Uso recomendado: Consuma esta mezcla justo después de la cena, como tentempié nocturno. Mastique lentamente para disfrutar de los sabores y facilitar la digestión. Es ligero, saciante y no sobrecarga el estómago antes de acostarse.

3. Caldo reconfortante (ajo, perejil y apio)
El ajo es uno de los mejores aliados para la circulación, ya que contiene alicina, un compuesto que dilata los vasos sanguíneos y reduce la presión arterial. El apio y el perejil aportan minerales que equilibran los electrolitos, favoreciendo una circulación fluida y constante.
Receta: Hierve dos tazas de agua con una ramita de apio picado, dos dientes de ajo machacados (sin pelar) y un puñado de perejil fresco. Deja hervir a fuego lento durante 10 minutos. Deja enfriar y bebe el caldo caliente.

Uso adecuado: Tómalo una hora antes de acostarte, como un caldo ligero. Es bajo en calorías y fácil de digerir. Si no te gusta el sabor fuerte del ajo, reduce la cantidad a una pizca.

Recomendaciones para un buen descanso y una mejor circulación:

Cena temprano: Intenta cenar al menos dos horas antes de acostarte. Esto permite que la digestión no interfiera con el flujo sanguíneo mientras duermes.

Movimientos suaves antes de dormir: Realiza estiramientos suaves de piernas y pies antes de acostarte. Unos minutos de movimientos circulares con los tobillos activan la circulación periférica.

Eleva las piernas: Coloca una almohada bajo los pies mientras duermes para facilitar el retorno venoso y reducir la sensación de pesadez.

Hidratación adecuada: Bebe suficiente agua durante el día, pero reduce la ingesta una hora antes de acostarte para evitar molestias nocturnas.

Calor local: Si sientes frío en los pies, usa calcetines de lana o una bolsa de agua caliente.
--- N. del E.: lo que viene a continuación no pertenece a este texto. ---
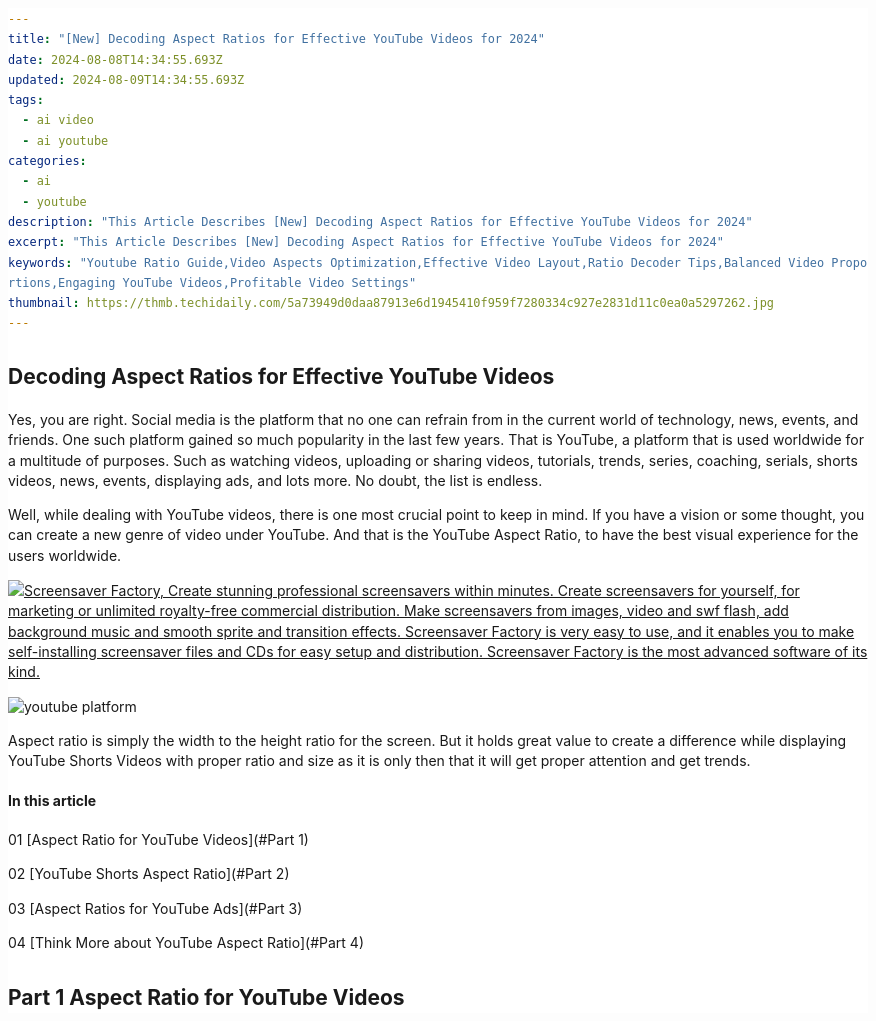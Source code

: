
 ```yaml
---
title: "[New] Decoding Aspect Ratios for Effective YouTube Videos for 2024"
date: 2024-08-08T14:34:55.693Z
updated: 2024-08-09T14:34:55.693Z
tags:
  - ai video
  - ai youtube
categories:
  - ai
  - youtube
description: "This Article Describes [New] Decoding Aspect Ratios for Effective YouTube Videos for 2024"
excerpt: "This Article Describes [New] Decoding Aspect Ratios for Effective YouTube Videos for 2024"
keywords: "Youtube Ratio Guide,Video Aspects Optimization,Effective Video Layout,Ratio Decoder Tips,Balanced Video Proportions,Engaging YouTube Videos,Profitable Video Settings"
thumbnail: https://thmb.techidaily.com/5a73949d0daa87913e6d1945410f959f7280334c927e2831d11c0ea0a5297262.jpg
---
```


## Decoding Aspect Ratios for Effective YouTube Videos

Yes, you are right. Social media is the platform that no one can refrain from in the current world of technology, news, events, and friends. One such platform gained so much popularity in the last few years. That is YouTube, a platform that is used worldwide for a multitude of purposes. Such as watching videos, uploading or sharing videos, tutorials, trends, series, coaching, serials, shorts videos, news, events, displaying ads, and lots more. No doubt, the list is endless.

Well, while dealing with YouTube videos, there is one most crucial point to keep in mind. If you have a vision or some thought, you can create a new genre of video under YouTube. And that is the YouTube Aspect Ratio, to have the best visual experience for the users worldwide.


<a href="https://secure.2checkout.com/order/checkout.php?PRODS=194977&QTY=1&AFFILIATE=108875&CART=1"><img src="https://www.blumentals.net/scrfactory/images/screensaver-software.png" border="0">Screensaver Factory, Create stunning professional screensavers within minutes. Create screensavers for yourself, for marketing or unlimited royalty-free commercial distribution. Make screensavers from images, video and swf flash, add background music and smooth sprite and transition effects. Screensaver Factory is very easy to use, and it enables you to make self-installing screensaver files and CDs for easy setup and distribution. Screensaver Factory is the most advanced software of its kind.</a>

![youtube platform](https://images.wondershare.com/filmora/article-images/2021/youtube-platform.jpg)

Aspect ratio is simply the width to the height ratio for the screen. But it holds great value to create a difference while displaying YouTube Shorts Videos with proper ratio and size as it is only then that it will get proper attention and get trends.

#### In this article

01 [Aspect Ratio for YouTube Videos](#Part 1)

02 [YouTube Shorts Aspect Ratio](#Part 2)

03 [Aspect Ratios for YouTube Ads](#Part 3)

04 [Think More about YouTube Aspect Ratio](#Part 4)

## Part 1 Aspect Ratio for YouTube Videos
El frío contrae los vasos sanguíneos y empeora la circulación.

El cuerpo envejece, pero eso no significa que debamos resignarnos a las molestias nocturnas. Con pequeños gestos, con una alimentación cuidada y con la constancia de saber que el descanso es la base de un día completo, podemos devolverle a la sangre su fluidez y a las noches su tranquilidad.